誓いの節
4 凄腕
あれから一週間が経った。
なんとなく、毎日がぼんやりと過ぎていく。弓の稽古こそ怠らないが、リッツの気分は曇ったままだ。
そんな息子の様子を初めは見守るだけだったマデリンも、とうとう見るに見かねたらしい。この日、リッツはお使いに出されることになった。
「なんでもいいから、村でおいしいものを買ってきなさい」
リッツは適当な指示だな、と思ったが素直に従った。
だがまだ春の初めだというのに、そう都合よく買えるだろうか。
「まあ……何でもいいか」
それが母なりの気遣いであることもわかっていた。とりあえず、リッツは村で唯一の酒場に向かってみることにした。
◆
「聞いたか? 凄腕の傭兵の話。二、三日前から来てるんだってよ」
「公爵様の次は傭兵かよ、うちの村も賑やかになったもんだな」
ちげえねぇ、と言って男たちは笑い飛ばす。
まだ日のあるうちから見知った農夫たちがエール片手に飲んだくれているが、一部の不良農家などは仕事をさぼってこんなことをしている。
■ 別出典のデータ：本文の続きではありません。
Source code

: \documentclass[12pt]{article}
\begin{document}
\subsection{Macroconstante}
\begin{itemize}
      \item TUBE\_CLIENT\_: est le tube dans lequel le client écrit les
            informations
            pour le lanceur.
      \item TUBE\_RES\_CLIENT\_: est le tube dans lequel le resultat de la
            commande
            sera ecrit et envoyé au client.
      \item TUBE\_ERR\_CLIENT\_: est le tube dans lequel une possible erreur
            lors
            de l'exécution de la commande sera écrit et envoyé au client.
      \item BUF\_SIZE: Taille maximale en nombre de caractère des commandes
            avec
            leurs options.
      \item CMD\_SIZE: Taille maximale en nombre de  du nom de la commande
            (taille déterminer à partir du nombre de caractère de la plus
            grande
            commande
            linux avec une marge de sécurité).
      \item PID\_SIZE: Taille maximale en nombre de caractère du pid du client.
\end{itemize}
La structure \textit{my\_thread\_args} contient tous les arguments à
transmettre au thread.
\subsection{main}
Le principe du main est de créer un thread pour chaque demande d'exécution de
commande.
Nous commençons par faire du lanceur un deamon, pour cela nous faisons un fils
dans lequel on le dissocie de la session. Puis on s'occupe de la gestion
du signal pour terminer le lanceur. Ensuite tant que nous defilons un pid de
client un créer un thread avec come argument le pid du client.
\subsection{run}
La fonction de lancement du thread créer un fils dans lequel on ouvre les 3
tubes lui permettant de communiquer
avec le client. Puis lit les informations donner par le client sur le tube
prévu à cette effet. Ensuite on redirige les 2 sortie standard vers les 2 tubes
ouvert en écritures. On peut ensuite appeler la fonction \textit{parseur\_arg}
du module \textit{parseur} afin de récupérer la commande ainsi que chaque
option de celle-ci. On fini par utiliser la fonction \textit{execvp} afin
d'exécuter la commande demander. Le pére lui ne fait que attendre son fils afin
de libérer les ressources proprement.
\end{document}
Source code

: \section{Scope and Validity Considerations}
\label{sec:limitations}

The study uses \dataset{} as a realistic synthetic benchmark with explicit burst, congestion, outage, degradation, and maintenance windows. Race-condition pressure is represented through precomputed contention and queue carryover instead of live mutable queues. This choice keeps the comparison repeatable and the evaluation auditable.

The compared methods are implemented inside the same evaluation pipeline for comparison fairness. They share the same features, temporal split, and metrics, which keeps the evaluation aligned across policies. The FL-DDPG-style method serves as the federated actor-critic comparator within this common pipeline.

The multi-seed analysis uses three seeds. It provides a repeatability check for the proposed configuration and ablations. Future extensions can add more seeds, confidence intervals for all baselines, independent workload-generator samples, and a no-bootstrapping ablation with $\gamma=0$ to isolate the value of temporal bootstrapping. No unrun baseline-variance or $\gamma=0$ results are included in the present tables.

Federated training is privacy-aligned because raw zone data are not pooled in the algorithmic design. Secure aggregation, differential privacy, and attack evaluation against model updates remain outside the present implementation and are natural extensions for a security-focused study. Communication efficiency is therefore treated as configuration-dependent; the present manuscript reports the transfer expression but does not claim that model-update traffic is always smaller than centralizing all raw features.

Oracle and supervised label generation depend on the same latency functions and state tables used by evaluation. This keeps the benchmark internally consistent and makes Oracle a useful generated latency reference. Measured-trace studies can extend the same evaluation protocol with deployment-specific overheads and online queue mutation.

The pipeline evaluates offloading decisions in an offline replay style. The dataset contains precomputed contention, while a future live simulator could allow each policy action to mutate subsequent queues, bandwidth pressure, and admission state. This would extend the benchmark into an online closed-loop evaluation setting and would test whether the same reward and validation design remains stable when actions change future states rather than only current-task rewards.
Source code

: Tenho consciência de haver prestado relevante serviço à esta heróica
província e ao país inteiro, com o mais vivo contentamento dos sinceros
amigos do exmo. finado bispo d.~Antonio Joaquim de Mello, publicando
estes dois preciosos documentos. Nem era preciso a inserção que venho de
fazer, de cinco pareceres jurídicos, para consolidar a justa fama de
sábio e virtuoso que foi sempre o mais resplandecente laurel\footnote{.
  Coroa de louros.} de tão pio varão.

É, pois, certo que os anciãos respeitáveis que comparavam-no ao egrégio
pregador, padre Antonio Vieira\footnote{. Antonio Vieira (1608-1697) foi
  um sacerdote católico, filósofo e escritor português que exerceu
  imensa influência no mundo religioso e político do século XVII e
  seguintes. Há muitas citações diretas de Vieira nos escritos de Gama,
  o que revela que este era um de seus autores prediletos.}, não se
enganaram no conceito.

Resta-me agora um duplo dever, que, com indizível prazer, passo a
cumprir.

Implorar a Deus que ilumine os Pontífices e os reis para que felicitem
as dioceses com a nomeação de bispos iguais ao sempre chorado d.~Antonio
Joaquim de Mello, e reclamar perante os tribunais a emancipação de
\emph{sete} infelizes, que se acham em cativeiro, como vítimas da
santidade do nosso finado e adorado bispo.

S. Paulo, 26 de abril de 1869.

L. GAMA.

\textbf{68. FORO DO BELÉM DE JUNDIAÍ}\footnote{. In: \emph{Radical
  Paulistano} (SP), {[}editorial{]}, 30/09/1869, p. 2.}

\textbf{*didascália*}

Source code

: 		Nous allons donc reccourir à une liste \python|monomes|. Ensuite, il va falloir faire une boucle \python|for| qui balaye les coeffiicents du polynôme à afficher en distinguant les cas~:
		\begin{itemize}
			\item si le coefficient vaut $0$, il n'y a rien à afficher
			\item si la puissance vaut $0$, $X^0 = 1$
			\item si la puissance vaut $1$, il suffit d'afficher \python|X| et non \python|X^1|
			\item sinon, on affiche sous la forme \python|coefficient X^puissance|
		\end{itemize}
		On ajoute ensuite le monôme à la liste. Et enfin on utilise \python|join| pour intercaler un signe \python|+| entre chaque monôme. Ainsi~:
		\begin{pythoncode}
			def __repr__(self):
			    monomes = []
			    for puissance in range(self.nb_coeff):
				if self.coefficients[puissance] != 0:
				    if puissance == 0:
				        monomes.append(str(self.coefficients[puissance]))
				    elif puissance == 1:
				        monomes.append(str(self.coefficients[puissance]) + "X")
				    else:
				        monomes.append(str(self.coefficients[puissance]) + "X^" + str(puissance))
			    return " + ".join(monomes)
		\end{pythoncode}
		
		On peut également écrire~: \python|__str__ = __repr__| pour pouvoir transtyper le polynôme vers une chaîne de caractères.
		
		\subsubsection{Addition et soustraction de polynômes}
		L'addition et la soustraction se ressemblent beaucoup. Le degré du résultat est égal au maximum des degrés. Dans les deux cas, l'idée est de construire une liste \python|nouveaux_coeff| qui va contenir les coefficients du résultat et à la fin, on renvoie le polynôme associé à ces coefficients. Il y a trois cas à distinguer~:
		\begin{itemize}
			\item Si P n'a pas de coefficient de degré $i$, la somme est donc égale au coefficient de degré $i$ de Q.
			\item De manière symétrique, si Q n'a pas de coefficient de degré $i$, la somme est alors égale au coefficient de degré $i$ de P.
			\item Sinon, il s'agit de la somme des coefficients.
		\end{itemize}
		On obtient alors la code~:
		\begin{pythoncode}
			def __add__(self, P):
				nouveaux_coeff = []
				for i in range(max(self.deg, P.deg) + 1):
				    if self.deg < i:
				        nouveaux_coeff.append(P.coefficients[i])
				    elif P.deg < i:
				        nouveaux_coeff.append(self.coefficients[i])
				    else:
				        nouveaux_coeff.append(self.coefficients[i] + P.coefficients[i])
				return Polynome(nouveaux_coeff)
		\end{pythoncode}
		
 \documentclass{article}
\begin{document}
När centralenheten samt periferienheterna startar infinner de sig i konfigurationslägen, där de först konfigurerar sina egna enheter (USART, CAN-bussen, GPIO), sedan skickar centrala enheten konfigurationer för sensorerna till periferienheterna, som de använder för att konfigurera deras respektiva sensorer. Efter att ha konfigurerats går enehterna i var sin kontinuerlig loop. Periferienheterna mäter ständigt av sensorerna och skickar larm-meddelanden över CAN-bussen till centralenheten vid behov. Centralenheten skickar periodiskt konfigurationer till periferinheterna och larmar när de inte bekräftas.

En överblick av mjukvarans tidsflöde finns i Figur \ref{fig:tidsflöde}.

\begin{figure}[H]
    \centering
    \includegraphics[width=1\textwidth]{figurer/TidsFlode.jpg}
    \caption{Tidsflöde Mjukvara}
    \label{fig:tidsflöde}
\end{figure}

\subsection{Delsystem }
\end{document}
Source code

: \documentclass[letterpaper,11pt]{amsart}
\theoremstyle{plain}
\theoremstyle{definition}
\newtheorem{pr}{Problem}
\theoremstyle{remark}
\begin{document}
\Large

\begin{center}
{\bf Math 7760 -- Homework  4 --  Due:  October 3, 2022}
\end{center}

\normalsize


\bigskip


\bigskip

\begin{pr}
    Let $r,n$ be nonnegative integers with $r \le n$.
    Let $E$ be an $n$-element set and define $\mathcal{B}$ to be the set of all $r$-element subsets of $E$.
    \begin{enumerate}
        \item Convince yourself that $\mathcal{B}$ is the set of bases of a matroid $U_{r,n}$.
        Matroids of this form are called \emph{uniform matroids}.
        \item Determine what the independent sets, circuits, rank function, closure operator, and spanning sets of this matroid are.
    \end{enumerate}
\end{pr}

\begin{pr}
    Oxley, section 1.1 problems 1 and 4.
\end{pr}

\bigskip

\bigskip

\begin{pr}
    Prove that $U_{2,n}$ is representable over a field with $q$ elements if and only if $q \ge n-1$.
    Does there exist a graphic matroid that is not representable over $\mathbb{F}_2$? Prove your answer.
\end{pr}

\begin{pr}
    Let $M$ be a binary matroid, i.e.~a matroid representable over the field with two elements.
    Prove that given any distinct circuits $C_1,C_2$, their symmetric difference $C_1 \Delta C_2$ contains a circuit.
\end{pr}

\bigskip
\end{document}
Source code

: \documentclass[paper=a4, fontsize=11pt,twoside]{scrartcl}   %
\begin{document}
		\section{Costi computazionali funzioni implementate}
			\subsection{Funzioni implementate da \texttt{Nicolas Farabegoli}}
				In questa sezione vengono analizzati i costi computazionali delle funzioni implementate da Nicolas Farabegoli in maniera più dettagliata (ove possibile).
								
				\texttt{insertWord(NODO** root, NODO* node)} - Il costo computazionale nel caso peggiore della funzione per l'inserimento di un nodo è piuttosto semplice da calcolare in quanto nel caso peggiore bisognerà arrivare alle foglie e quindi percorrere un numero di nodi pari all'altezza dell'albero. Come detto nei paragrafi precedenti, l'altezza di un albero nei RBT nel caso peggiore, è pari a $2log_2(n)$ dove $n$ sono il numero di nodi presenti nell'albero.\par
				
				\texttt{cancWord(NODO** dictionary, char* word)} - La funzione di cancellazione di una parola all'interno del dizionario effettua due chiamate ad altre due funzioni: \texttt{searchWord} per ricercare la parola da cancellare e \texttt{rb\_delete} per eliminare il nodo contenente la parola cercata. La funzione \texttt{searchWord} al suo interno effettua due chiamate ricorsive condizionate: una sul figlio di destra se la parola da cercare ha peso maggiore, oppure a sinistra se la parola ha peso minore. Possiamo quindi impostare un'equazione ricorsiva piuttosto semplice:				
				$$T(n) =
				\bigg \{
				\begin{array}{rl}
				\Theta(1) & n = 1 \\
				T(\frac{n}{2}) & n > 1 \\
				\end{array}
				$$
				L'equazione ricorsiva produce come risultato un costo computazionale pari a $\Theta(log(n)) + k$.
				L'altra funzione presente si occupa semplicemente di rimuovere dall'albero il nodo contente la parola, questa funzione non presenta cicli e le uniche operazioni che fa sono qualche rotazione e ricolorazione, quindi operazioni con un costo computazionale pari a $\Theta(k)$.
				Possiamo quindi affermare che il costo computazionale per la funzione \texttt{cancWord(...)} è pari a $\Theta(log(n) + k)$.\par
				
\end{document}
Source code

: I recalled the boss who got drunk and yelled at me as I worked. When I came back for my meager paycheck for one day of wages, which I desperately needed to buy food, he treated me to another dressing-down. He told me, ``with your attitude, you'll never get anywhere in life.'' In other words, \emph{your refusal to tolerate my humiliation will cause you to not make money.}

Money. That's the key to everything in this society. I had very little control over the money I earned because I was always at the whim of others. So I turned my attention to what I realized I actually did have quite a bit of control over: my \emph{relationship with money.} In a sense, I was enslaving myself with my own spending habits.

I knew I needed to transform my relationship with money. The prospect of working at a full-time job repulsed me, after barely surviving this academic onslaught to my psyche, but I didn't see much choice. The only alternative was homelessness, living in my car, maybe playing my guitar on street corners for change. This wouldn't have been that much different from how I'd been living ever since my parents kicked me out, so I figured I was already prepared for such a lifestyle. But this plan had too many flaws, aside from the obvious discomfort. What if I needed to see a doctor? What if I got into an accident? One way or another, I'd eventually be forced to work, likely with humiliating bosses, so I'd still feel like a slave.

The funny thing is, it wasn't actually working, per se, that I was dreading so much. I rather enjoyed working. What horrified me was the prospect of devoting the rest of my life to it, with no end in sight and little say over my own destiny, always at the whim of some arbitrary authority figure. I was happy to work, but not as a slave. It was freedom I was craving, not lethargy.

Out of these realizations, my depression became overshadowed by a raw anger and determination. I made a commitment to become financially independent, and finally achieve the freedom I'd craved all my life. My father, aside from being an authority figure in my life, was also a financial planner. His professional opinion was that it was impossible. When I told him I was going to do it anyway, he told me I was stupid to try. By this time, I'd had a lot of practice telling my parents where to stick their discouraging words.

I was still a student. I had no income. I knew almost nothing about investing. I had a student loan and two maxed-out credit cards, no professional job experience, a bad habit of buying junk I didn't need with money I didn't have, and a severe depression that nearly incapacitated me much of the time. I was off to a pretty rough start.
収穫に影響が出ても知らないぞ、そんな気持ちでリッツは彼らを流し見た。
「ようリッツ、めずらしいな! お使いか?」
口々に声をかけられるので、リッツは適当に返しておく。それにしても酒臭い。
まだ子供のリッツが酒場に来るなどつまみ出されそうなものだが、客も店主も顔見知りなので気にする様子もなさそうだ。
腸詰肉とパンを適当に見繕い、それから母のために酒を買った。
正直これなら家の羊を一頭捌いた方が、よほどごちそうになりそうなものだが。
「あれ……誰だ?」
酒場の奥に、初めて見る男が一人。村の農夫らと愉快そうに飲んでいる。
「んあ? おおっ……!?」
そこでリッツはしまったと思った。目が合ってしまったのだ。
「ぼうず、ぼうず! こっち来い!」
これだから酔っぱらいは嫌いだ――胸の内でため息を吐いたが、近づいてリッツは目を丸くした。
「なあなあ、お前さん。同族だろ!?」
それは彼が、自分と同じ漆黒の髪色だったからだ。
男は上機嫌に声を張る。しかし乱雑な長髪と無精ひげに、リッツは少しだらしのない印象を受けた。
「おっさん、スラヴァ人か」
男はまあな、と言って破顔する。
ここより遥か東の果て、故郷を出でて同族に出会えたことに、よほど喜びを感じたのだろうか。ことさら上機嫌になった。
神父よりはまだ若そうだが、酒焼けしたのか低く割れたような声だった。
「ぼうず、歳は?」
「十歳」
「かあ、若い! 名前は?」
「リッツ」
「いい名だ! 部族は?」
「……パドガヤル」
「パドガヤル……中原の出身か! 俺は都市部の……」
「あーもう! いっぺんに聞くな! 一気にしゃべるな!」
矢継ぎ早にまくしたてられ、リッツは困惑して叫んだ。男もすまんすまんとは言うが、笑うだけでまるで反省していない。
それにしても、しなやかだが力強い体つきの輩だ。
よく見れば顔や腕には傷の跡も見える。
「あんたもしかして、そこのおやじたちが話してた凄腕の傭兵って……」
「おうとも、そいつぁ間違いねえ! 人呼んで〈平原の山犬〉ザイール=チャガヴィ様たぁこの俺のことよ!」
豪語するとその男――ザイールは、仰向けになって倒れてしまった。
それを見て周りの客もゲラゲラと笑う。だがよほど金払いがよかったのだろうか、店主は見て見ぬふりだった。
「どんだけ飲んでたんだ……」
リッツは隙を見て、そそくさと酒場から退散した。
傭兵ザイール。凄腕という話だが、酔っぱらっていて雰囲気を感じなかった上に、通り名にしてもあまり強そうではない。
正直、変なおっさんくらいのイメージしか抱かなかった。
「……そもそも、平原なのに山犬っておかしいだろ」
リッツは食糧片手に独り言ちた。
◆
その日の晩。
買ってきたパンと肉を頬ばりながら、リッツは酒場で出会った「変なおっさん」の話を母にしてみた。
聞けばマデリンも村でその男、ザイールのことを耳にした――というよりは、同じスラヴァ人だったため関係性を尋ねられたようだった。
そこで「知っているのか」とリッツが問えば、
「……スラヴァって、とても広いのよね」
などと独特の言い回しに終始するマデリンだった。
要するに彼女も知らないのだ。
そして驚いたことに、あれだけ飲み潰れていたはずのザイールは、夕方にはもうケロッとしてそのまま村を発ったらしい。
回復の速さだけは確かに「凄腕」なのかもしれない、とリッツは思った。